Ask the Haitians.

PositionU.S. military intervention - Editorial

Gradually but inexorably, the pressure is building for U.S. military intervention in Haiti.

It comes from such influential members of Congress as Representative David Obey, Wisconsin Democrat, a leading light of the House establishment, who says: "As long as I've been old enough to read and breathe, I've opposed military intervention by the United States in this Hemisphere. But I feel Haiti is a special circumstance."

It comes from liberals like Anthony Lewis, the respected columnist for The New York Times, who believes the time has come to use force to reinstate Haiti's duly elected and immensely popular president, Jean-Bertrand Aristide, to the office from which he was ousted by a savage military coup in 1991. It comes from conservatives like William Safire, also of The New York Times, who would dispatch an armed force of Haitian refugees, backed by a U.S. aircraft carrier "loaded with helicopter gunships," as well as other other U.S. naval vessels, to Port-au-Prince as a sort of Haitian Bay of Pigs.

And it comes from our esteemed colleagues on the Left, the editors of In These Times, who urge the Clinton Administration to "ask the U.N. or the OAS to approve an international force to occupy Haiti, restore Aristide to office, and withdraw as soon as the army and police are disbanded, their leaders exiled or jailed, and a new force established under civilian control."

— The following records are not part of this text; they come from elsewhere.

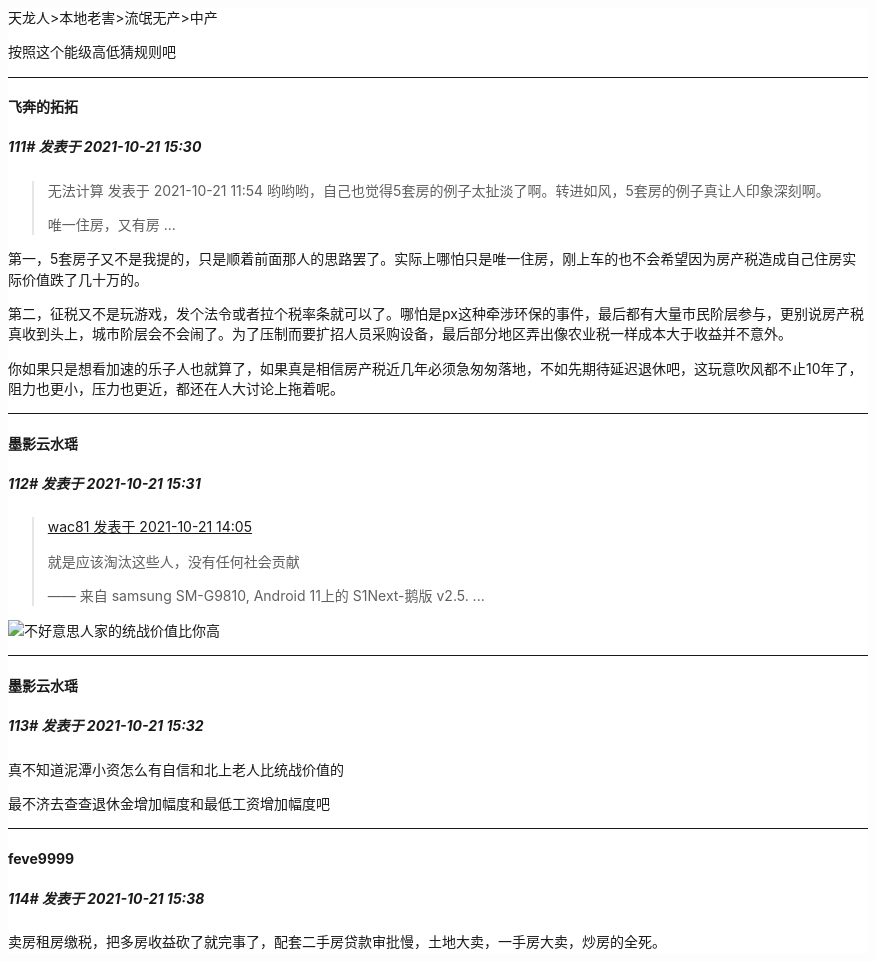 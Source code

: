 天龙人&gt;本地老害&gt;流氓无产&gt;中产

按照这个能级高低猜规则吧




*****

####  飞奔的拓拓  
##### 111#       发表于 2021-10-21 15:30


<blockquote>无法计算 发表于 2021-10-21 11:54
哟哟哟，自己也觉得5套房的例子太扯淡了啊。转进如风，5套房的例子真让人印象深刻啊。


唯一住房，又有房 ...</blockquote>
第一，5套房子又不是我提的，只是顺着前面那人的思路罢了。实际上哪怕只是唯一住房，刚上车的也不会希望因为房产税造成自己住房实际价值跌了几十万的。

第二，征税又不是玩游戏，发个法令或者拉个税率条就可以了。哪怕是px这种牵涉环保的事件，最后都有大量市民阶层参与，更别说房产税真收到头上，城市阶层会不会闹了。为了压制而要扩招人员采购设备，最后部分地区弄出像农业税一样成本大于收益并不意外。

你如果只是想看加速的乐子人也就算了，如果真是相信房产税近几年必须急匆匆落地，不如先期待延迟退休吧，这玩意吹风都不止10年了，阻力也更小，压力也更近，都还在人大讨论上拖着呢。


*****

####  墨影云水瑶  
##### 112#       发表于 2021-10-21 15:31


<blockquote><a href="httphttps://bbs.saraba1st.com/2b/forum.php?mod=redirect&amp;goto=findpost&amp;pid=53220448&amp;ptid=2032946" target="_blank">wac81 发表于 2021-10-21 14:05</a>

就是应该淘汰这些人，没有任何社会贡献


—— 来自 samsung SM-G9810, Android 11上的 S1Next-鹅版 v2.5. ...</blockquote>
<img src="https://static.saraba1st.com/image/smiley/face2017/037.png" referrerpolicy="no-referrer">不好意思人家的统战价值比你高


*****

####  墨影云水瑶  
##### 113#       发表于 2021-10-21 15:32


真不知道泥潭小资怎么有自信和北上老人比统战价值的


最不济去查查退休金增加幅度和最低工资增加幅度吧


*****

####  feve9999  
##### 114#       发表于 2021-10-21 15:38


卖房租房缴税，把多房收益砍了就完事了，配套二手房贷款审批慢，土地大卖，一手房大卖，炒房的全死。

The Clinton Administration, which has displayed, on this issue and all others, a distinct proclivity to cave in to substantial pressure of any kind, has begun to let it be known that U.S. military intervention in Haiti is no longer unthinkable.

Has anybody asked the Haitians?

Fortunately, somebody finally has. National Public Radio, in a thoroughly impressive piece of reporting early in May, asked a broad cross-section of Haitians whether they would welcome military intervention to end the brutal repression, the unchecked economic decline, and the all but unimaginable poverty in their tragic country.

With hardly an exception, Haitians said No. Emphatically.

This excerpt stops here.